Une fois le tri correctement effectué, la pile de déchets ultimes était - et de loin - beaucoup moins grosse que celles destinées au compost et au recyclage. Cette tendance est observée dans toutes les écoles où se promène Enviro Éduc-Action, affirme Mme Gourde, puisqu'en général, « entre 80 et 90 % des déchets sont recyclables ou compostables ». 

À quelques pas de cette zone de tri, les étudiants pouvaient déguster un smoothie préparé avec des fruits défraîchis, une collation offerte dans l'espoir qu'une fois rendus à la maison, les jeunes penseront à faire de même avec leurs bananes brunies, leurs pommes amochées ou leurs fraises ramollies.

Un peu plus loin, Cynthia Macameau et son équipe de l'escouade anti-gaspillage alimentaire en Outaouais servaient des bouchées préparées avec des aliments qui devaient, en théorie, aboutir loin de tout estomac, « pour des raisons de marketing » ou encore par « manque de fraîcheur ». Mme Macameau n'a pas manqué de souligner que « 51 % de la nourriture gaspillée provient des ménages, et non des restaurants et des supermarchés ».

Au kiosque de Moisson Outaouais, le travailleur communautaire Patrick Morin expliquait quant à lui aux jeunes la distinction entre date d'expiration et date de péremption, tout en leur montrant comment juger si le contenu d'une boîte de conserve endommagée peut être mangé ou non.

Compostage

Odile Gauthier-Plamondon, étudiante qui s'implique pour la cause environnementale, a notamment collaboré à l'implantation de bacs pour récupérer les matières compostables au Cégep de l'Outaouais, et tente chaque jour de sensibiliser la communauté collégiale au fait que chaque petit geste compte. Quatorze bacs ont été installés, il y a de cela près d'un an. La Ville de Gatineau s'occupe de la collecte, mais l'établissement doit débourser 463 $ par bac sur une base annuelle.

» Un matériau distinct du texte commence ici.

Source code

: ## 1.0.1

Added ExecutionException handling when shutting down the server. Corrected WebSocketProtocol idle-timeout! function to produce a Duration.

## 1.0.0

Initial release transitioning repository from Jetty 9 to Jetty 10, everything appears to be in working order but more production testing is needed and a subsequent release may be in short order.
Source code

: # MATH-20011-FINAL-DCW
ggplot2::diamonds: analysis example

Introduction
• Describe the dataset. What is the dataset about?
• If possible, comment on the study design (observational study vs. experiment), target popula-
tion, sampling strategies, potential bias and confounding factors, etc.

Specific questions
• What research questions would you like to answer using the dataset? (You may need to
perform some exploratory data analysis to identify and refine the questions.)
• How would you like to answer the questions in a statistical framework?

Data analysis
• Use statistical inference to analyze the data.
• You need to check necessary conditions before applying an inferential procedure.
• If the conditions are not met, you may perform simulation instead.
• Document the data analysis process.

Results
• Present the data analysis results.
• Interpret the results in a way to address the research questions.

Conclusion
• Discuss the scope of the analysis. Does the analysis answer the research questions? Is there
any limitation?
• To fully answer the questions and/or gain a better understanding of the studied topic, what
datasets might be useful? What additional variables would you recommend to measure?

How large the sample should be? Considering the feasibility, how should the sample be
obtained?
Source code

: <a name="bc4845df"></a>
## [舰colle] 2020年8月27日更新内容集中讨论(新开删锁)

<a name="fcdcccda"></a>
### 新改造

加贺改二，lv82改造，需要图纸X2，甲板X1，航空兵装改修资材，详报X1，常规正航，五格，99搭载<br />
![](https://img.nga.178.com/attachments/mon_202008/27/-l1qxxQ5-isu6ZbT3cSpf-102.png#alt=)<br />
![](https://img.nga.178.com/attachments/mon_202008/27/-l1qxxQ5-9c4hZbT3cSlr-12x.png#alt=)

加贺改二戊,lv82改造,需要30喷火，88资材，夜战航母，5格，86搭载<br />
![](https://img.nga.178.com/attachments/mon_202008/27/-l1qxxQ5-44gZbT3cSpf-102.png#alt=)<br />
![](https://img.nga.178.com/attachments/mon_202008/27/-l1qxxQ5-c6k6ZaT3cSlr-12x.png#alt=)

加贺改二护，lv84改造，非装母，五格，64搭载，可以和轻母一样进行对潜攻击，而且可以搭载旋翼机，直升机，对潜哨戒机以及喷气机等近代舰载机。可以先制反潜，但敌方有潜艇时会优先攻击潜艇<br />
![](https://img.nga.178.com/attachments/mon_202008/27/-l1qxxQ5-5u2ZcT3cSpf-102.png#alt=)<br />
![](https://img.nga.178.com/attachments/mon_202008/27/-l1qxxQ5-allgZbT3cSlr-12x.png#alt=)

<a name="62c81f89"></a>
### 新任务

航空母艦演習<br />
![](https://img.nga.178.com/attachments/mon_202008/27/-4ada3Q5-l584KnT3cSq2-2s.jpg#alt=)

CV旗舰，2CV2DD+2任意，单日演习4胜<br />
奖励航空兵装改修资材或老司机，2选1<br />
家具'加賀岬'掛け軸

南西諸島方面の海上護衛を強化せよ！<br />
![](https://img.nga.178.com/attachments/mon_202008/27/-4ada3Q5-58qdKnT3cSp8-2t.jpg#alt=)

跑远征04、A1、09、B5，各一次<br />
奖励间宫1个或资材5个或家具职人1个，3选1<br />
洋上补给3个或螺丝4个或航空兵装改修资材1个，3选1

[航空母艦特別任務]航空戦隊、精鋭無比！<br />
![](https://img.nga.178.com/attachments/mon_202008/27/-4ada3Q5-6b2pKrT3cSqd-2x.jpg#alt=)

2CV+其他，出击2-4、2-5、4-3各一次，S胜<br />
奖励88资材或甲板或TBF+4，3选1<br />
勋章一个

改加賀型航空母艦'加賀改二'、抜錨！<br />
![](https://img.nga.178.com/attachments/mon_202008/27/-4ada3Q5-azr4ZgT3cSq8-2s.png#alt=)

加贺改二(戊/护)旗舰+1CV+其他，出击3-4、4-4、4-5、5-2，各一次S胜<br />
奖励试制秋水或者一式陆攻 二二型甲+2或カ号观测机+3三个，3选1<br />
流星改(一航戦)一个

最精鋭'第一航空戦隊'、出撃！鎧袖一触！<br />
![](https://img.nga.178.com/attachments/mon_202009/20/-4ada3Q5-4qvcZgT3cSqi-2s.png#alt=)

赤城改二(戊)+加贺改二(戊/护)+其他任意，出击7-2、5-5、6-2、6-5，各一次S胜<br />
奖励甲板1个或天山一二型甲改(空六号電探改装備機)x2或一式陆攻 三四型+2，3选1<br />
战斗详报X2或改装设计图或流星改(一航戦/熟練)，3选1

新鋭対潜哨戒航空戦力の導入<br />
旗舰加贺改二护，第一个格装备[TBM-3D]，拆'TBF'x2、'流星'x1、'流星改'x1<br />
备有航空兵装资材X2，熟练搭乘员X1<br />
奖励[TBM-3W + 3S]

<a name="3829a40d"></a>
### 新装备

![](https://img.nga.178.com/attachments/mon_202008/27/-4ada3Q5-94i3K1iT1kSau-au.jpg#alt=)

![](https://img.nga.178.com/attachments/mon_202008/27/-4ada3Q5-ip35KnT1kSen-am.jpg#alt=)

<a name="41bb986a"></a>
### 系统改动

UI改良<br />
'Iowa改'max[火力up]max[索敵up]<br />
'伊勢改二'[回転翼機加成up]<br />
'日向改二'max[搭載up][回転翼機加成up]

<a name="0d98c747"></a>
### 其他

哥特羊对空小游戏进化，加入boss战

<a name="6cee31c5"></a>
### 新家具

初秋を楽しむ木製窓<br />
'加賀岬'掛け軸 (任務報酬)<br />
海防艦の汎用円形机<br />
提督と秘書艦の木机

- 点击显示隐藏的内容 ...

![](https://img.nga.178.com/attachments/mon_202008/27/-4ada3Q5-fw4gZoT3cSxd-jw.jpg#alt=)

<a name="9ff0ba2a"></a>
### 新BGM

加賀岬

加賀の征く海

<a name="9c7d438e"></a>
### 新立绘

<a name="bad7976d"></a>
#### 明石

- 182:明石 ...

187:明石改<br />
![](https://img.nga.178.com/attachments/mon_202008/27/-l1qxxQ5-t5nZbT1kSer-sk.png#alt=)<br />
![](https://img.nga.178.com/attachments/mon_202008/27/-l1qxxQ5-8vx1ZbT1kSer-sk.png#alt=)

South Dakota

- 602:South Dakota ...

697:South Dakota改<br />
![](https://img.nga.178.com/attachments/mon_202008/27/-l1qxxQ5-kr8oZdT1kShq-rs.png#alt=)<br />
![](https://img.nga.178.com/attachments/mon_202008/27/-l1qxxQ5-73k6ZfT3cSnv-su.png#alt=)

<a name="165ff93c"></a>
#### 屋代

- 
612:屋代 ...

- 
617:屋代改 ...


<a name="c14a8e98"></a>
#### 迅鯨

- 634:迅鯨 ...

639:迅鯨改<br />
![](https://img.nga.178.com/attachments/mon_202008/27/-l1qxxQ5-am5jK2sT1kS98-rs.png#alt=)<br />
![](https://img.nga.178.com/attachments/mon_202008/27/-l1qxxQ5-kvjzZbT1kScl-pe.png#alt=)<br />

De nouvelles règles municipales forceront d'ailleurs les Gatinois à élever d'un cran leur conscience verte au cours des prochaines années. Chloé Gourde affirme à cet égard qu'Enviro Éduc-Action est « fier que la Ville de Gatineau ait adopté un plan aussi ambitieux » qui permettra notamment aux écoles et aux garderies d'avoir accès gratuitement au service de collecte des matières recyclables et compostables.